[Records from a data collection]
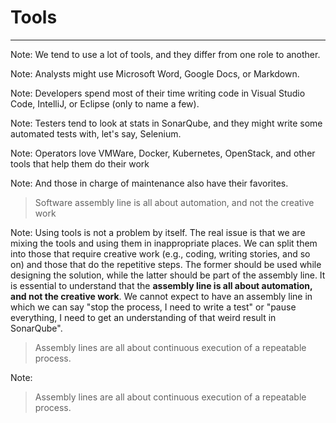 <!-- .slide: data-background="../img/background/waterfall.jpg" -->
# Tools

---


<!-- .slide: data-background="img/assembly-tools-01.png" data-background-size="contain" -->

Note:
We tend to use a lot of tools, and they differ from one role to another.


<!-- .slide: data-background="img/assembly-tools-02.png" data-background-size="contain" -->

Note:
Analysts might use Microsoft Word, Google Docs, or Markdown.


<!-- .slide: data-background="img/assembly-tools-03.png" data-background-size="contain" -->

Note:
Developers spend most of their time writing code in Visual Studio Code, IntelliJ, or Eclipse (only to name a few).


<!-- .slide: data-background="img/assembly-tools-04.png" data-background-size="contain" -->

Note:
Testers tend to look at stats in SonarQube, and they might write some automated tests with, let's say, Selenium.


<!-- .slide: data-background="img/assembly-tools-05.png" data-background-size="contain" -->

Note:
Operators love VMWare, Docker, Kubernetes, OpenStack, and other tools that help them do their work


<!-- .slide: data-background="img/assembly-tools-06.png" data-background-size="contain" -->

Note:
And those in charge of maintenance also have their favorites.


<!-- .slide: data-background="../img/background/waterfall.jpg" -->
> Software assembly line is all about automation, and not the creative work

Note:
Using tools is not a problem by itself. The real issue is that we are mixing the tools and using them in inappropriate places. We can split them into those that require creative work (e.g., coding, writing stories, and so on) and those that do the repetitive steps. The former should be used while designing the solution, while the latter should be part of the assembly line. It is essential to understand that the **assembly line is all about automation, and not the creative work**. We cannot expect to have an assembly line in which we can say "stop the process, I need to write a test" or "pause everything, I need to get an understanding of that weird result in SonarQube".


<!-- .slide: data-background="../img/background/waterfall.jpg" -->
> Assembly lines are all about continuous execution of a repeatable process.

Note:
> Assembly lines are all about continuous execution of a repeatable process.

_WORK ORDER_: Report every line in the data above in which the word "tend" appears.

_THE ANSWER_:
We tend to use a lot of tools, and they differ from one role to another.
Testers tend to look at stats in SonarQube, and they might write some automated tests with, let's say, Selenium.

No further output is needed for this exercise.